Principles of Good User Experience (UX)

Google “UX principles” and you’ll end up with a search results page that offers:

  • 5 principles...
  • 31 fundamentals….
  • 10 principles…
  • Guidelines…
  • Basics….

So let’s get this out of the way: no single checklist will guarantee that you create a great user experience. Every project is different, and the development of every product should be tailored to the user segment the product is built for. But there are some principles that can guide design decisions no matter what and you will not go wrong if you follow them. Let’s talk about a few:

  • Consistency,
  • Content structure,
  • Affordances and signifiers, and
  • Feedback (it’s not opinions!).


Consistency applies to a range of design contexts:

  • Visual design,
  • Typography,
  • User interface (UI) design,
  • Interactions design,
  • Markup (the HTML code written by developers),
  • Language (the copy written by content strategists),
  • And more.

Consistency means that we use the same devices—whether visual, typographic, interactive, or linguistic—to convey the same type of information across the entire website or application. If a green checkmark mean success, use the same shade of green, size, shape, and style, no matter where in the application it is used.

Content structure

Content structure example (Principles of good UX)

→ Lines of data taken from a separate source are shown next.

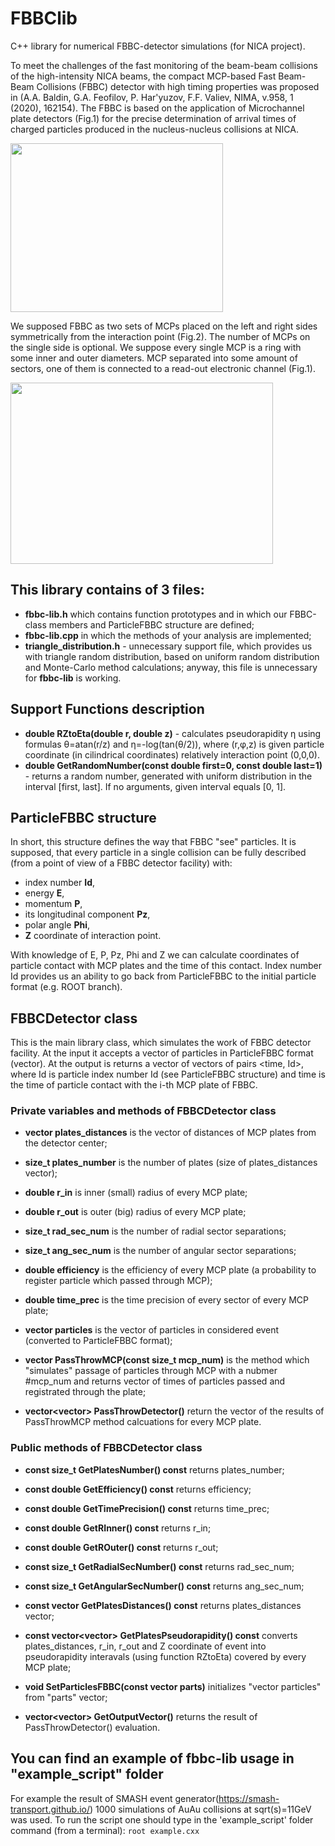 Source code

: # FBBClib
C++ library for numerical FBBC-detector simulations (for NICA project). 

To meet the challenges of the fast monitoring of the beam-beam collisions of the
high-intensity NICA beams, the compact MCP-based Fast Beam-Beam Collisions (FBBC) 
detector with high timing properties was proposed in
(A.A. Baldin, G.A. Feofilov, P. Har'yuzov, F.F. Valiev, NIMA, v.958, 1 (2020), 162154).
The FBBC is based on the application of Microchannel plate detectors (Fig.1) for the
precise determination of arrival times of charged particles produced in the nucleus-nucleus collisions at NICA.

<img src="https://github.com/vsandul/fbbc-lib/blob/master/pictures/mcp_plate.png" width="340" height="270" />

We supposed FBBC as two sets of MCPs placed on the left and right sides symmetrically
from the interaction point (Fig.2). The number of MCPs on the single side is optional.
We suppose every single MCP is a ring with some inner and outer diameters.
MCP separated into some amount of sectors, one of them
is connected to a read-out electronic channel (Fig.1).

<img src="https://github.com/vsandul/fbbc-lib/blob/master/pictures/fbbc.png" width="420" height="290" />

## This library contains of 3 files:
- **fbbc-lib.h** which contains function prototypes and in which our
FBBC-class members and ParticleFBBC structure are defined;
- **fbbc-lib.cpp** in which the methods of your analysis are implemented;
- **triangle_distribution.h** - unnecessary support file, which provides us with triangle random distribution,
based on uniform random distribution and Monte-Carlo method calculations; anyway,
this file is unnecessary for **fbbc-lib** is working.

## Support Functions description

- **double RZtoEta(double r, double z)** - 
calculates pseudorapidity η using formulas θ=atan(r/z) and η=-log(tan(θ/2)),
where (r,φ,z) is given particle 
coordinate (in cilindrical coordinates) relatively interaction point (0,0,0).
- **double GetRandomNumber(const double first=0, const double last=1)** - 
returns a random number, generated with uniform distribution in the interval [first, last].
If no arguments, given interval equals [0, 1].

## ParticleFBBC structure
In short, this structure defines the way that FBBC "see" particles.
It is supposed, that every particle in a single collision can be fully described (from a point of
view of a FBBC detector facility) with:
- index number **Id**,
- energy **E**,
- momentum **P**,
- its longitudinal component **Pz**,
- polar angle **Phi**,
- **Z** coordinate of interaction point.

With knowledge of E, P, Pz, Phi and Z we can calculate coordinates of particle contact with MCP plates
and the time of this contact. Index number Id provides us an ability to go back from ParticleFBBC to the initial
particle format (e.g. ROOT branch).

## FBBCDetector class
This is the main library class, which simulates the work of FBBC detector facility. At the input it accepts 
a vector of particles in ParticleFBBC format (vector<ParticleFBBC>). At the output is returns a vector of vectors
of pairs <time, Id>, where Id is particle index number Id (see ParticleFBBC structure) and time is the time of particle
contact with the i-th MCP plate of FBBC.

### Private variables and methods of FBBCDetector class
- **vector<double> plates_distances** is the vector of distances of MCP plates from the detector center;
- **size_t plates_number** is the number of plates (size of plates_distances vector);
- **double r_in** is inner (small) radius of every MCP plate;
- **double r_out** is outer (big) radius of every MCP plate;
- **size_t rad_sec_num** is the number of radial sector separations;
- **size_t ang_sec_num** is the number of angular sector separations;
- **double efficiency** is the efficiency of every MCP plate (a probability
to register particle which passed through MCP);
- **double time_prec** is the time precision of every sector of every MCP plate;
- **vector<ParticleFBBC> particles** is the vector of particles in considered event 
(converted to ParticleFBBC format);

- **vector<PartTime> PassThrowMCP(const size_t mcp_num)** is the method which "simulates" passage of particles through 
MCP with a nubmer #mcp_num and returns vector of times of particles passed and registrated through the plate;
- **vector<vector<PartTime>> PassThrowDetector()** return the vector of the results of PassThrowMCP method 
calcuations for every MCP plate.

### Public methods of FBBCDetector class
- **const size_t GetPlatesNumber() const** returns plates_number;
- **const double GetEfficiency() const** returns efficiency;
- **const double GetTimePrecision() const** returns time_prec;
- **const double GetRInner() const** returns r_in;
- **const double GetROuter() const** returns r_out;
- **const size_t GetRadialSecNumber() const** returns rad_sec_num;
- **const size_t GetAngularSecNumber() const** returns ang_sec_num;
- **const vector<double> GetPlatesDistances() const** returns plates_distances vector;
- **const vector<vector<double>> GetPlatesPseudorapidity() const** converts plates_distances, r_in, 
r_out and Z coordinate of event into pseudorapidity interavals (using function RZtoEta) covered by 
every MCP plate;

- **void SetParticlesFBBC(const vector<ParticleFBBC> parts)** initializes "vector<ParticleFBBC> particles" from "parts" vector;
- **vector<vector<PartTime>> GetOutputVector()** returns the result of PassThrowDetector() evaluation.


## You can find an example of **fbbc-lib** usage in "example_script" folder
For example the result of SMASH event generator(https://smash-transport.github.io/) 1000 simulations of AuAu collisions at sqrt(s)=11GeV was used.
To run the script one should type in the 'example_script' folder command (from a terminal): `root example.cxx`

Content structure reflects the information architecture of the application. Every website or application has content that can be divided up into categories. Those categories have certain relationships to one another:

  • Some categories are like siblings, they reside at the same level of hierarchy;
  • Other categories have parent-child relationships, with parent categories containing the children within them.

Even on a single web page, it is not only important to divide content into smaller chunks and to categorize it, but also to convey visually the relationships between the various pieces.

Users do not read text on the screen word by word, but rather scan it to locate points of interest and drill deeper from there. For that reason, content on any interface must be scannable. Some techniques used to enhance user experience include:

  • Breaking up text into short paragraphs,
  • Using clearly distinguishable and semantic headings,
  • Displaying text as bulleted lists,
  • Using shorter line length, and
  • Aligning text to the left.

Affordances and signifiers

Example of door knobs with different affordances. (Principles of good UX)

Affordance is a property of an object that allows us to use that object in a specific way. A well-designed affordance is accompanied by signifiers that communicate to us, “I can be used in this way!”

Think about a lever door handle you know that you need to press down on it in order to open the door. A spherical knob, on the other hand, communicates a need to turn to accomplish the same outcome. The shape of these devices informs us about how they can be used. The same is true for websites and applications.

Users recognize a piece of underlined text as a hyperlink. In this case, linked text is an affordance and the underline is a signifier that communicates clickability. When we talk about affordances and signifiers of an interface, we’re talking about interface elements and visual cues that accompany them that help users understand that those elements are interactive and what kind of interaction to expect from them.

Feedback (not an opinion!)

Example of feedback (Principles of good UX)

Feedback is any way in which the system communicates to the user that an action has occurred and what outcome results from that action. Take, for example, a task of filling out and submitting a form online. It’s important that you design the form to communicate feedback to the user upon submission.

Form submission feedback could be provided as a text message, change of color, a subtle animation, or a combination of all of the above. No matter how the feedback is expressed, however, it must convey a meaning such as “You have been successful in submitting this form,” or “You have not been successful in submitting this form.”

Users need to know what happens when they interact with an interface. They need to understand what result has come out of their specific interaction with the system, and what they should do next based on that outcome.


Whether you follow five principles, ten principles, or thirty-one fundamentals, you have to test your application with actual users. Designers and developers make assumptions along the way, no matter how diligent they are in applying principles of good UX to product development. Only testing those assumptions against actual people, who are using the application, will help weed out any lingering problems that may compromise great user experience you want to offer to your users.